Phone no., names, addresses, e-mails, etc. all out. This is indeed pretty bad. A lot of people I know who use BTC use it foremost for privacy reasons, it is tremendously ironic how this has worked out.

thefreeman · on April 5, 2013

If you are using BTC for privacy, then using a third party hosted wallet is not a very good plan.

johnyzee · on April 5, 2013

Presumably you can take your bitcoins out whenever you want if you need to use them anonymously.

smallegan · on April 5, 2013

This is seller information to tell you who you are paying. There is no data leak here.

Zirro · on April 5, 2013

Using a robots.txt-file to hide data that shouldn't be public in the first place is a rather bad idea. Because the robots.txt itself is public, it actually highlights the location of the "private" data.

benmanns · on April 5, 2013

And, Google had to find a link to this content somehow, which means it's publicly accessible from some Coinbase page.

manojlds · on April 5, 2013

That is what I am wondering. Here I am building a web site and wondering how to make Google index sites behind authentication and such, and here is a site that has got everything indexed.

benmanns · on April 5, 2013

After reading Coinbase's response, it seems that the pages were not linked to by Coinbase, but by users posting links to their checkout page on the Internet.

ntumlin · on April 5, 2013

What's a good alternative to robots.txt?

espo · on April 5, 2013

Proper access control on your web site.

Cthulhu_ · on April 5, 2013

Simply not showing the transaction if you're not logged in and not the user belonging to the transaction?

enoptix · on April 5, 2013

You can also specify a meta robots tag inside the page HTML. If you want to block a lot of pages, your best bet would be to add it to your master layout or template. You get the same effect of blocking on robots.txt but without exposing a list of blocked pages.

The downside is that Google will still crawl the page and use your bandwidth, but the page won't be indexed.

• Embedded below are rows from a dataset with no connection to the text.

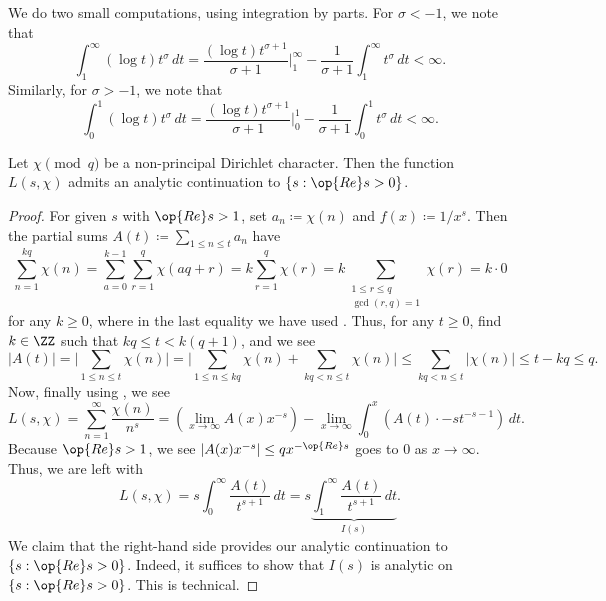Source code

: \documentclass[../notes.tex]{subfiles}
\begin{document}
\begin{remark} \label{rem:annoying-log-power-ints}
	We do two small computations, using integration by parts. For $\sigma<-1$, we note that
	\[\int_1^\infty(\log t)t^\sigma\,dt=\frac{(\log t)t^{\sigma+1}}{\sigma+1}\bigg|_1^\infty-\frac1{\sigma+1}\int_1^\infty t^\sigma\,dt<\infty.\]
	Similarly, for $\sigma>-1$, we note that
	\[\int_0^1(\log t)t^\sigma\,dt=\frac{(\log t)t^{\sigma+1}}{\sigma+1}\bigg|_0^1-\frac1{\sigma+1}\int_0^1t^\sigma\,dt<\infty.\]
\end{remark}
\begin{proposition} \label{prop:continue-l-chi}
	Let $\chi\pmod q$ be a non-principal Dirichlet character. Then the function $L(s,\chi)$ admits an analytic continuation to $\{s:\op{Re}s>0\}$.
\end{proposition}
\begin{proof}
	For given $s$ with $\op{Re}s>1$, set $a_n\coloneqq\chi(n)$ and $f(x)\coloneqq1/x^s$. Then the partial sums $A(t)\coloneqq\sum_{1\le n\le t}a_n$ have
	\[\sum_{n=1}^{kq}\chi(n)=\sum_{a=0}^{k-1}\sum_{r=1}^q\chi(aq+r)=k\sum_{r=1}^q\chi(r)=k\sum_{\substack{1\le r\le q\\\gcd(r,q)=1}}\chi(r)=k\cdot0\]
	for any $k\ge0$, where in the last equality we have used . Thus, for any $t\ge0$, find $k\in\ZZ$ such that $kq\le t<k(q+1)$, and we see
	\[|A(t)|=\Bigg|\sum_{1\le n\le t}\chi(n)\Bigg|=\Bigg|\sum_{1\le n\le kq}\chi(n)+\sum_{kq<n\le t}\chi(n)\Bigg|\le\sum_{kq<n\le t}|\chi(n)|\le t-kq\le q.\]
	Now, finally using , we see
	\[L(s,\chi)=\sum_{n=1}^\infty\frac{\chi(n)}{n^s}=\left(\lim_{x\to\infty}A(x)x^{-s}\right)-\lim_{x\to\infty}\int_0^x\left(A(t)\cdot -st^{-s-1}\right)\,dt.\]
	Because $\op{Re}s>1$, we see $\left|A(x)x^{-s}\right|\le qx^{-\op{Re}s}$ goes to $0$ as $x\to\infty$. Thus, we are left with
	\[L(s,\chi)=s\int_0^\infty\frac{A(t)}{t^{s+1}}\,dt=s\underbrace{\int_1^\infty\frac{A(t)}{t^{s+1}}\,dt}_{I(s)}.\]
	We claim that the right-hand side provides our analytic continuation to $\{s:\op{Re}s>0\}$. Indeed, it suffices to show that $I(s)$ is analytic on $\{s:\op{Re}s>0\}$. This is technical.
	

\end{proof}
\end{document}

JimWestergren · on April 5, 2013

I would suggest both these two: Check the user agent for bots and if it is a bot send a 404 header and exit before page needs to load. Also add a meta noindex just in case. Robots.txt DOES NOT prevent indexing, just crawling.

dpcx · on April 5, 2013

Blocking access to googlebot for those pages is the easiest. But robots.txt would work, if you just did

Ignore /checkouts/